Muhalefet partilerinin, CHP’nin parti örgütü olarak sandık başında yeterli organizasyonu sağlayamadığı açıkça görülüyor. Seçimde arkadaşlarım Çubuk’ta, (Kemal Kılıçdaroğlu’nun linç edilmekten son anda kurtulduğu Ankara ilçesi) bir bakıma AKP’nin kalesinde görev aldılar, bunu bilerek tercih ettiler. Bu tercihlerinin ne kadar doğru olduğunu deneyimlediler. Çankaya gibi bölgelerde muhalefete destek veren gönüllülerin ne kadar bolken Çubuk’ta ne kadar yalnız ve ne yazık ki çaresiz kaldıklarını anlatıyorlar. Oysa biliyoruz ki seçim ne sadece Çankaya’da ne de sadece Çubuk’ta kazanılıyor. Muhalefetin en güçlü olduğu yerler de, neredeyse var olmadığı yerler de son derece önemli. Kaybedilecek bir oya bile tahammülümüz yok! Değerli siyaset bilimci Cangül Örnek, “Üzülme zamanı değil müşahit olma zamanı,” derken ne kadar da haklı. Deniz Özturhan ise şöyle yazmış sosyal medya hesabında: “Dedem bizden yardım iste; sana ne lazım? Müşahit mi, IT’ci mi, sosyal medyacı mı, reklamcı, grafiker, influencer? Kapına yığılacağız.” Evet tam da muhalefet partilerinin, CHP’nin, kapısına yığılma vakti. İnsanları oy vermeye çağırmalı, onları cumhurbaşkanı adayı Kemal Kılıçdaroğlu’nu desteklemek için ikna etmeli ve hemen ardından oylarımıza sahip çıkmalıyız.

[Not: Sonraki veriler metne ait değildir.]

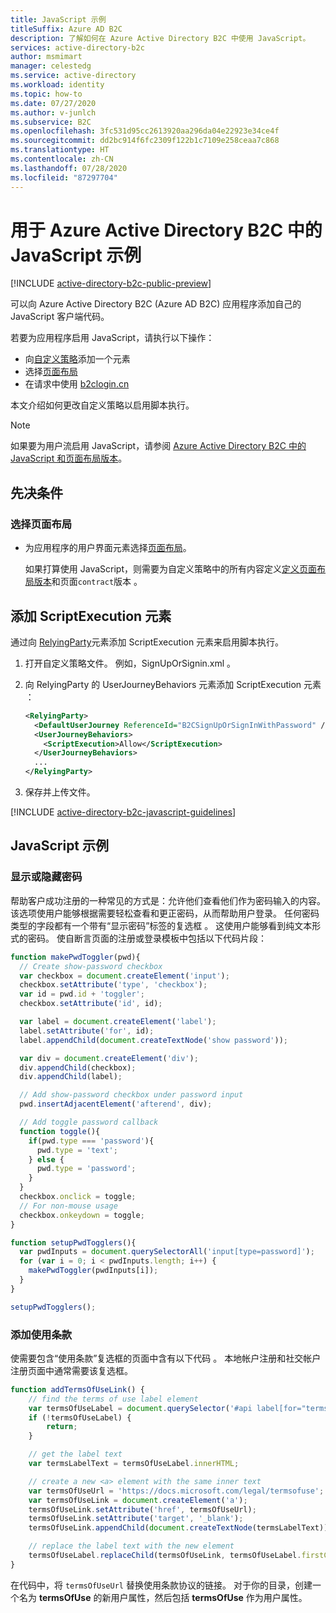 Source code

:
 ```yaml
---
title: JavaScript 示例
titleSuffix: Azure AD B2C
description: 了解如何在 Azure Active Directory B2C 中使用 JavaScript。
services: active-directory-b2c
author: msmimart
manager: celestedg
ms.service: active-directory
ms.workload: identity
ms.topic: how-to
ms.date: 07/27/2020
ms.author: v-junlch
ms.subservice: B2C
ms.openlocfilehash: 3fc531d95cc2613920aa296da04e22923e34ce4f
ms.sourcegitcommit: dd2bc914f6fc2309f122b1c7109e258ceaa7c868
ms.translationtype: HT
ms.contentlocale: zh-CN
ms.lasthandoff: 07/28/2020
ms.locfileid: "87297704"
---
```

# <a name="javascript-samples-for-use-in-azure-active-directory-b2c"></a>用于 Azure Active Directory B2C 中的 JavaScript 示例

[!INCLUDE [active-directory-b2c-public-preview](../../includes/active-directory-b2c-public-preview.md)]

可以向 Azure Active Directory B2C (Azure AD B2C) 应用程序添加自己的 JavaScript 客户端代码。

若要为应用程序启用 JavaScript，请执行以下操作：

* 向[自定义策略](custom-policy-overview.md)添加一个元素
* 选择[页面布局](page-layout.md)
* 在请求中使用 [b2clogin.cn](b2clogin.md)

本文介绍如何更改自定义策略以启用脚本执行。

> [!NOTE]
> 如果要为用户流启用 JavaScript，请参阅 [Azure Active Directory B2C 中的 JavaScript 和页面布局版本](user-flow-javascript-overview.md)。

## <a name="prerequisites"></a>先决条件

### <a name="select-a-page-layout"></a>选择页面布局

* 为应用程序的用户界面元素选择[页面布局](contentdefinitions.md#select-a-page-layout)。

    如果打算使用 JavaScript，则需要为自定义策略中的所有内容定义[定义页面布局版本](contentdefinitions.md#migrating-to-page-layout)和页面`contract`版本  。

## <a name="add-the-scriptexecution-element"></a>添加 ScriptExecution 元素

通过向 [RelyingParty](relyingparty.md)元素添加 ScriptExecution 元素来启用脚本执行。

1. 打开自定义策略文件。 例如，SignUpOrSignin.xml  。
2. 向 RelyingParty 的 UserJourneyBehaviors 元素添加 ScriptExecution 元素    ：

    ```xml
    <RelyingParty>
      <DefaultUserJourney ReferenceId="B2CSignUpOrSignInWithPassword" />
      <UserJourneyBehaviors>
        <ScriptExecution>Allow</ScriptExecution>
      </UserJourneyBehaviors>
      ...
    </RelyingParty>
    ```
3. 保存并上传文件。

[!INCLUDE [active-directory-b2c-javascript-guidelines](../../includes/active-directory-b2c-javascript-guidelines.md)]

## <a name="javascript-samples"></a>JavaScript 示例

### <a name="show-or-hide-a-password"></a>显示或隐藏密码

帮助客户成功注册的一种常见的方式是：允许他们查看他们作为密码输入的内容。 该选项使用户能够根据需要轻松查看和更正密码，从而帮助用户登录。 任何密码类型的字段都有一个带有“显示密码”标签的复选框  。  这使用户能够看到纯文本形式的密码。 使自断言页面的注册或登录模板中包括以下代码片段：

```Javascript
function makePwdToggler(pwd){
  // Create show-password checkbox
  var checkbox = document.createElement('input');
  checkbox.setAttribute('type', 'checkbox');
  var id = pwd.id + 'toggler';
  checkbox.setAttribute('id', id);

  var label = document.createElement('label');
  label.setAttribute('for', id);
  label.appendChild(document.createTextNode('show password'));

  var div = document.createElement('div');
  div.appendChild(checkbox);
  div.appendChild(label);

  // Add show-password checkbox under password input
  pwd.insertAdjacentElement('afterend', div);

  // Add toggle password callback
  function toggle(){
    if(pwd.type === 'password'){
      pwd.type = 'text';
    } else {
      pwd.type = 'password';
    }
  }
  checkbox.onclick = toggle;
  // For non-mouse usage
  checkbox.onkeydown = toggle;
}

function setupPwdTogglers(){
  var pwdInputs = document.querySelectorAll('input[type=password]');
  for (var i = 0; i < pwdInputs.length; i++) {
    makePwdToggler(pwdInputs[i]);
  }
}

setupPwdTogglers();
```

### <a name="add-terms-of-use"></a>添加使用条款

使需要包含“使用条款”复选框的页面中含有以下代码  。 本地帐户注册和社交帐户注册页面中通常需要该复选框。

```Javascript
function addTermsOfUseLink() {
    // find the terms of use label element
    var termsOfUseLabel = document.querySelector('#api label[for="termsOfUse"]');
    if (!termsOfUseLabel) {
        return;
    }

    // get the label text
    var termsLabelText = termsOfUseLabel.innerHTML;

    // create a new <a> element with the same inner text
    var termsOfUseUrl = 'https://docs.microsoft.com/legal/termsofuse';
    var termsOfUseLink = document.createElement('a');
    termsOfUseLink.setAttribute('href', termsOfUseUrl);
    termsOfUseLink.setAttribute('target', '_blank');
    termsOfUseLink.appendChild(document.createTextNode(termsLabelText));

    // replace the label text with the new element
    termsOfUseLabel.replaceChild(termsOfUseLink, termsOfUseLabel.firstChild);
}
```

在代码中，将 `termsOfUseUrl` 替换使用条款协议的链接。 对于你的目录，创建一个名为 **termsOfUse** 的新用户属性，然后包括 **termsOfUse** 作为用户属性。


<!-- Update_Description: wording update -->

Erdoğan’a gönül vermiş bir dostum oyunu kullandıktan hemen sonra Ankara’ya gitti ve parti üyesi olmadığı halde seçim çalışmalarında görev aldı. Bizse, yani çoğumuz, iktidarın tekrar kazanması halinde hayatımızın ciddi sıkıntıya gireceğini düşünmemize rağmen oylar sayılırken belki beş yüz metre ötemizdeki sandığa gidip sayıma refakat etmeye bile tenezzül etmedik. Sosyal medyada en ateşli ifadeleri kullananlarımız bile! Ne yazık!
Sosyal medyamı seçim sürecinde aktif şekilde kullanmamdan mutlu olan, “Ne güzel yapıyorsun,” diye özelden mesaj atan arkadaşlarım! Çok teşekkür ediyorum. Anlıyorum, siz aynı şeyi yapmıyorsunuz. Bir değil, onlarca kişiyi etkileme imkânına sahip olmanıza rağmen bunu yapmıyorsunuz. Anlıyorum. O halde yapılabilecek başka şeyler var. Lütfen yaşadığınız şehirdeki muhalefet partilerinin temsilcileriyle ya da seçimler için organize olmuş sivil toplum örgütleriyle temasa geçiniz, seçim sürecinde nasıl bir görev almak gerekiyorsa onu alınız. Hani her şeyin darmadağınık olduğu zamanlarda, toparlanmak gerektiğinde söylenir ya, “herkes bir işin ucundan tutsun” diye. Tam da öyle bir haldeyiz. Herkesin bir işin ucundan tutması gerektiği andayız.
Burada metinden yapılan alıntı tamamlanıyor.